**DATASET CONTENT**.
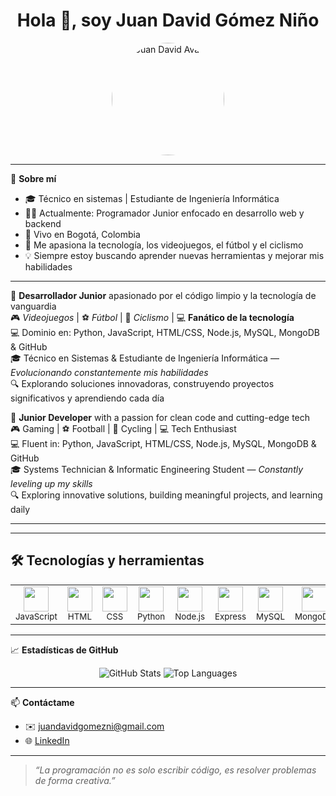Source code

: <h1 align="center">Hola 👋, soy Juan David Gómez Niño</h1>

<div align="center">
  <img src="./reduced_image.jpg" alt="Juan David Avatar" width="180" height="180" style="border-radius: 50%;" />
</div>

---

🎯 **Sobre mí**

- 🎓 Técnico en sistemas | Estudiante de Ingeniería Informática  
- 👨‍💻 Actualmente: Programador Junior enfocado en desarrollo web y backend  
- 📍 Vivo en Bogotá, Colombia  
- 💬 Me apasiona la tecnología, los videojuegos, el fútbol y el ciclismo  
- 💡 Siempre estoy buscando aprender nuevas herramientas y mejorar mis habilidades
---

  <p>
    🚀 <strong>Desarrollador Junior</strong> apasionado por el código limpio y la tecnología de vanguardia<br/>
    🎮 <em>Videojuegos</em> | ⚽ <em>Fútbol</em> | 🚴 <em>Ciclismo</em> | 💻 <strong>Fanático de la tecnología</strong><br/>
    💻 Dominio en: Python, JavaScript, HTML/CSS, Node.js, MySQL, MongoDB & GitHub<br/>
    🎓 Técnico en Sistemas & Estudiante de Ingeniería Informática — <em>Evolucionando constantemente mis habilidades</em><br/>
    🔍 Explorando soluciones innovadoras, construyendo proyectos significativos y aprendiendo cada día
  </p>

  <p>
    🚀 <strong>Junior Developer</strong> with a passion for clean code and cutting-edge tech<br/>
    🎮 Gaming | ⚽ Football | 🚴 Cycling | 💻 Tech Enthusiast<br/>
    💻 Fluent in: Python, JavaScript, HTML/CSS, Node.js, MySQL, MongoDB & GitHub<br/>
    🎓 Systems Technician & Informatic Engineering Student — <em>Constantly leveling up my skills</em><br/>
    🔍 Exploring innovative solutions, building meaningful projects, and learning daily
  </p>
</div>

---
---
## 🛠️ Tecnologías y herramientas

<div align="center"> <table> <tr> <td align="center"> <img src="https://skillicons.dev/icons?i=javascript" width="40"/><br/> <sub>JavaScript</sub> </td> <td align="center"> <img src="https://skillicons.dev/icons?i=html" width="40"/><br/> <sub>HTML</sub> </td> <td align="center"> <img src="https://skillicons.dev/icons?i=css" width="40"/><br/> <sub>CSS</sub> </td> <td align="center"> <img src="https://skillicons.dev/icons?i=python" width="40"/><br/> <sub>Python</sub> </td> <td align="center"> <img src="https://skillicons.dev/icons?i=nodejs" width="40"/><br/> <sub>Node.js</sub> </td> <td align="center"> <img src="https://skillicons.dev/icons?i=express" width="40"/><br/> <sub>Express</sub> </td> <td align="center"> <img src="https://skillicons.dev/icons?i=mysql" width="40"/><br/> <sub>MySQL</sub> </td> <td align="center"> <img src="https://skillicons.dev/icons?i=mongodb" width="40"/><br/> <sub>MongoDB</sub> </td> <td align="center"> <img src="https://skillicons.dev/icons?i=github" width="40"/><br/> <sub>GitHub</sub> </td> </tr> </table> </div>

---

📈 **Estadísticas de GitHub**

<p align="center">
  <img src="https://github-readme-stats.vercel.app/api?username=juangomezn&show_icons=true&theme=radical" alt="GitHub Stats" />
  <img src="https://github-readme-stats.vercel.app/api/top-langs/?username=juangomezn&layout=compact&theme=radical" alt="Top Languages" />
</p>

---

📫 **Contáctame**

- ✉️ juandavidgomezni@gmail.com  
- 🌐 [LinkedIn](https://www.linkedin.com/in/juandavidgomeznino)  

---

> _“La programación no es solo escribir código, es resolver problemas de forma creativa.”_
==
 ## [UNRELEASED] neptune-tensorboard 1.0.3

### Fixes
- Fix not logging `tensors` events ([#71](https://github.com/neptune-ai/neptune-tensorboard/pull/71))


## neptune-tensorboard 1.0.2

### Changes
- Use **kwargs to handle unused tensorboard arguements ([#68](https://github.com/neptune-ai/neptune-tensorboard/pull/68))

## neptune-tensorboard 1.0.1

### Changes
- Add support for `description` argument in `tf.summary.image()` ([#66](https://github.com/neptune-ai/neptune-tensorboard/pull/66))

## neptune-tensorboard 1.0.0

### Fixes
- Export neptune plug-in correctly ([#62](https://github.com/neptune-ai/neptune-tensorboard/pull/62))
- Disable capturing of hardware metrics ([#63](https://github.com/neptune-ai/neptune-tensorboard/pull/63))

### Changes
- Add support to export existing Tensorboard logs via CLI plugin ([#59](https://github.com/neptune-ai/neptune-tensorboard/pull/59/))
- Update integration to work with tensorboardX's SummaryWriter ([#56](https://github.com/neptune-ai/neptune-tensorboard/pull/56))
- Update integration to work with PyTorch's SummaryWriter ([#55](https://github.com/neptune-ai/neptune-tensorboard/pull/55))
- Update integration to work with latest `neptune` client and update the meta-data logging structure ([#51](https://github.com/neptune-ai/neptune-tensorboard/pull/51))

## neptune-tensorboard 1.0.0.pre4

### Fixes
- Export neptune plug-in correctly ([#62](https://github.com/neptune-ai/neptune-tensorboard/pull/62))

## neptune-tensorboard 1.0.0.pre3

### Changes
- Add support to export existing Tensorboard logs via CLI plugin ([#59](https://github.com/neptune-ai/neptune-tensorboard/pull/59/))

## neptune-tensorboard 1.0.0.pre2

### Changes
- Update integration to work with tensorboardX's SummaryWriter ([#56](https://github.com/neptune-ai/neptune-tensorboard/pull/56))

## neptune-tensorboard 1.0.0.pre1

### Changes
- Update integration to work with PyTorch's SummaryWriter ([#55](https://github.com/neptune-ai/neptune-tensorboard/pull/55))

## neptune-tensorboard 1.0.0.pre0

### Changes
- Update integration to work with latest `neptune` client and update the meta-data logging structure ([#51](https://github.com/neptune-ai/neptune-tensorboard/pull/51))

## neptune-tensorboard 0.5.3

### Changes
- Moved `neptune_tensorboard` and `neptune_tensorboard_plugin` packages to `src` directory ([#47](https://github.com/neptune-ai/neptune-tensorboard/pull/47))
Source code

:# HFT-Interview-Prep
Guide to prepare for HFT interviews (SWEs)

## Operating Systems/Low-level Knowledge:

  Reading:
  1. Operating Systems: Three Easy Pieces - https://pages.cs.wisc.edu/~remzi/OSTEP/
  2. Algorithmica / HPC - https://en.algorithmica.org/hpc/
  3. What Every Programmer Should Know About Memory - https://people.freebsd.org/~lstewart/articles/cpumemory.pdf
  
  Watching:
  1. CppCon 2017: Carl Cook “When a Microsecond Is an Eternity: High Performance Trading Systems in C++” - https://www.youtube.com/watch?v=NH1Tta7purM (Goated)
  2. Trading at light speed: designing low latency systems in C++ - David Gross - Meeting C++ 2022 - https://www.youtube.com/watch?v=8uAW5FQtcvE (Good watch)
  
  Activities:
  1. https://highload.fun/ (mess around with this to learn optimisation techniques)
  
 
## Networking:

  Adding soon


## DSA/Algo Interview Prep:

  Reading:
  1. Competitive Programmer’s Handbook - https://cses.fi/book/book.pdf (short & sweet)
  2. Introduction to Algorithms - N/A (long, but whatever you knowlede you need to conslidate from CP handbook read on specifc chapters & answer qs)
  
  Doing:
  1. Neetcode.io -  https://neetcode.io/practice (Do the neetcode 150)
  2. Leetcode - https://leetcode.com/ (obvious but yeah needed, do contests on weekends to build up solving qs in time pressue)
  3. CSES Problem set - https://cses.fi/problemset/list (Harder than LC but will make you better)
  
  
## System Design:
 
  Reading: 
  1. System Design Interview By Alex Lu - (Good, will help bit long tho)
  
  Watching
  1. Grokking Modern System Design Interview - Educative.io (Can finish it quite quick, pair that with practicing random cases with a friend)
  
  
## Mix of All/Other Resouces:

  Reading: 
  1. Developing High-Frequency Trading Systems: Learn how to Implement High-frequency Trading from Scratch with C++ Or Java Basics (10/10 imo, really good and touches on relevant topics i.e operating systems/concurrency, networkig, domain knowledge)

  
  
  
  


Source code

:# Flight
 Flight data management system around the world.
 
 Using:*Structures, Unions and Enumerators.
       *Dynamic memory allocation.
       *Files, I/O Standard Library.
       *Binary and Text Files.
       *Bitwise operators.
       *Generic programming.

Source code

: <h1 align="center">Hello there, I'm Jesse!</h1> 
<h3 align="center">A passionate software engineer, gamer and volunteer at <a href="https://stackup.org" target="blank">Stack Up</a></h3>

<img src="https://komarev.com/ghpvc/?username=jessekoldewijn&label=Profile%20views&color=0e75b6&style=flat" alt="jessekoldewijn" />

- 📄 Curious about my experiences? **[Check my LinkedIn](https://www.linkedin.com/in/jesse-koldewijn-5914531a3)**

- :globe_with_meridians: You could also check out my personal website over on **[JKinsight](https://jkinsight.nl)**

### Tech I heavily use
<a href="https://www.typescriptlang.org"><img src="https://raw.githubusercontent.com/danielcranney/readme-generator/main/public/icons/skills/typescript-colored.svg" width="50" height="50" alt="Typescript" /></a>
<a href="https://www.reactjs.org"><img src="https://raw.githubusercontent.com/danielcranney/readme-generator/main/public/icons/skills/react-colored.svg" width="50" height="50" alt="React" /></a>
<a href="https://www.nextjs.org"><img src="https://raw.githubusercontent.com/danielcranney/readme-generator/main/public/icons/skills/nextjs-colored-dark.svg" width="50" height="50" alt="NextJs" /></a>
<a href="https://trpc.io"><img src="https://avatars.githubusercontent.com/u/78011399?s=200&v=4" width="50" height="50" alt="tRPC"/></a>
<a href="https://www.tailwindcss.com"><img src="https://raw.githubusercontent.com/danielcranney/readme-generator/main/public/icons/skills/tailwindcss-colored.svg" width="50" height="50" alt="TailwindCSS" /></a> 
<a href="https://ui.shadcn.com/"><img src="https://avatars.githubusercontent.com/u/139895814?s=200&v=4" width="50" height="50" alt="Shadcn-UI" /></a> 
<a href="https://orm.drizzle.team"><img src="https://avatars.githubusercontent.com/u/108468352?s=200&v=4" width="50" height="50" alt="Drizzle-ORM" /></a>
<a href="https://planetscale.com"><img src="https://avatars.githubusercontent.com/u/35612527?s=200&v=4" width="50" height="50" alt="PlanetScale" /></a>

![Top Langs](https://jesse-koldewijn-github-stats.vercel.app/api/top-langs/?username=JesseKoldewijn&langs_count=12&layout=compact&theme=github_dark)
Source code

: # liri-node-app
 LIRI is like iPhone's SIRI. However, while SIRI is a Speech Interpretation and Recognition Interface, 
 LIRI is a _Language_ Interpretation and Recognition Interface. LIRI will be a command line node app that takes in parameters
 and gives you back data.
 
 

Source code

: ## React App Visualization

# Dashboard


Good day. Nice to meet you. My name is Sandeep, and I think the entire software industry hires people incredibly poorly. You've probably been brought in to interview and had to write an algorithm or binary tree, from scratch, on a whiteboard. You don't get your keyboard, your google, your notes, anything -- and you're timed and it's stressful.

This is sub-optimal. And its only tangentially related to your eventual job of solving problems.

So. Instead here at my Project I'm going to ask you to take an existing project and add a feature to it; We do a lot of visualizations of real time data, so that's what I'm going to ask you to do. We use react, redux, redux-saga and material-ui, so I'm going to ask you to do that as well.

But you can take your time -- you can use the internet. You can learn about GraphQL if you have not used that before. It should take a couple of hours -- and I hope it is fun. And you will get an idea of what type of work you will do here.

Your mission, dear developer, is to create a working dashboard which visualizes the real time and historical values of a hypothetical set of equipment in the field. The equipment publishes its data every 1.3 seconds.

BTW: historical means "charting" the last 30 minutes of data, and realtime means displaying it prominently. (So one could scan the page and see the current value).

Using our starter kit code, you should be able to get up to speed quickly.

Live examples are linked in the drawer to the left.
==
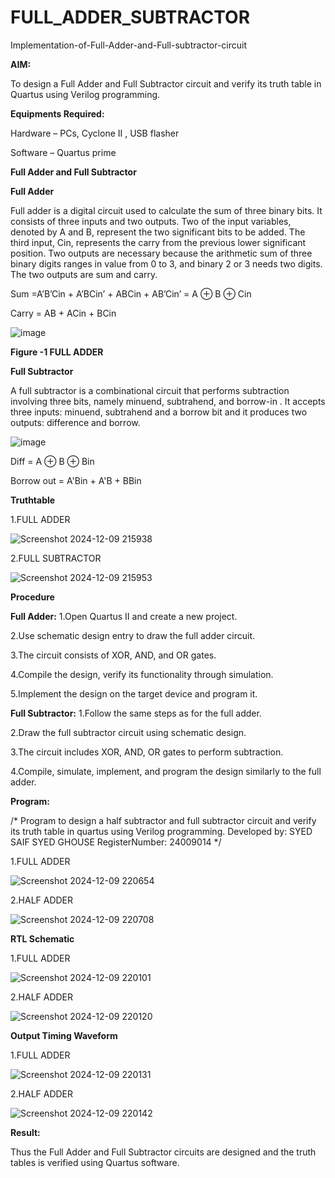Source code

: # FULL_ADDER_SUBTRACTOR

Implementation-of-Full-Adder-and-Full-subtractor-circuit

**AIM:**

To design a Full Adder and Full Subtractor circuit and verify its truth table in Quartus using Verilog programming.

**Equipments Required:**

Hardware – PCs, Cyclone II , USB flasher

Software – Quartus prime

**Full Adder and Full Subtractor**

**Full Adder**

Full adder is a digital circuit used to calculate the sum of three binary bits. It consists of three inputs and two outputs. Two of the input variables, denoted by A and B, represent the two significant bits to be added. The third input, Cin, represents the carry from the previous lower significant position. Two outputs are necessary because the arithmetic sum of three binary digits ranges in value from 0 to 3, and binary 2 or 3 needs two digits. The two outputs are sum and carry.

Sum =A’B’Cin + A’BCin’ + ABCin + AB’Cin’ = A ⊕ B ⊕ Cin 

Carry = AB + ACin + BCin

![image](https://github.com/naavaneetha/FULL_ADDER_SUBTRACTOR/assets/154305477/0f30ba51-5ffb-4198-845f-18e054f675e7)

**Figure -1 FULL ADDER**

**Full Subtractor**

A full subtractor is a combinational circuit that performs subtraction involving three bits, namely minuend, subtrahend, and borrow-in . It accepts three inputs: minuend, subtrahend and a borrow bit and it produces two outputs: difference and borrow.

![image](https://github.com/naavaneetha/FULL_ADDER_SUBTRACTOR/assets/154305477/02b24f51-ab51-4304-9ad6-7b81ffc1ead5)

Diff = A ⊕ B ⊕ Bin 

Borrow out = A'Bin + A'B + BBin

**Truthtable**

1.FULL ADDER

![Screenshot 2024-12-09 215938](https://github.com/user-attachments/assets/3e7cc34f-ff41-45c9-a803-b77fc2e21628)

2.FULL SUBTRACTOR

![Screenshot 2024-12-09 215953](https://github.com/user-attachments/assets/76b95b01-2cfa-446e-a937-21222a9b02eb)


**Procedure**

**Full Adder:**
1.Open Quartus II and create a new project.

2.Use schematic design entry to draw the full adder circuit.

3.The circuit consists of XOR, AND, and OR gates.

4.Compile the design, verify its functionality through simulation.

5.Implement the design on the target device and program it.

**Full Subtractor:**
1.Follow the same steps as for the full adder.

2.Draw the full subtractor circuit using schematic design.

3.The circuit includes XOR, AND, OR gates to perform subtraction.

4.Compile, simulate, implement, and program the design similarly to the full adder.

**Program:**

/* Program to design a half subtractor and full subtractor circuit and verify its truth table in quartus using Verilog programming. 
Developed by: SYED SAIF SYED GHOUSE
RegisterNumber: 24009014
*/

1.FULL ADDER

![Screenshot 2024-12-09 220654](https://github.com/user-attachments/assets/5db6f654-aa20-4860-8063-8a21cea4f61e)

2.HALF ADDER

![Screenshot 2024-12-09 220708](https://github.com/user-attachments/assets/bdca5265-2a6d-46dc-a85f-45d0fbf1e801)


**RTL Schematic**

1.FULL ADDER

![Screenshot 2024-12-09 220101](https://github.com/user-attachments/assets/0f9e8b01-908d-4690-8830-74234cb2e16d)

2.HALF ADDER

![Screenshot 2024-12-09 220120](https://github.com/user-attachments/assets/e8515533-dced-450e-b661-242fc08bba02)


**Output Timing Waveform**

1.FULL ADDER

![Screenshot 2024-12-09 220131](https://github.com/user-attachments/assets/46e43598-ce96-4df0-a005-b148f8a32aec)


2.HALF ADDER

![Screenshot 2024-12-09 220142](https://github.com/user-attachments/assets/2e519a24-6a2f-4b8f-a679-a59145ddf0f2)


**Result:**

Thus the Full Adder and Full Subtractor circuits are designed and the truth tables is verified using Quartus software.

**TASK TO CARRY OUT**. If a line in the entries above holds "compact", include it in the count; report nothing but the resulting number.

**TASK ANSWER**. 2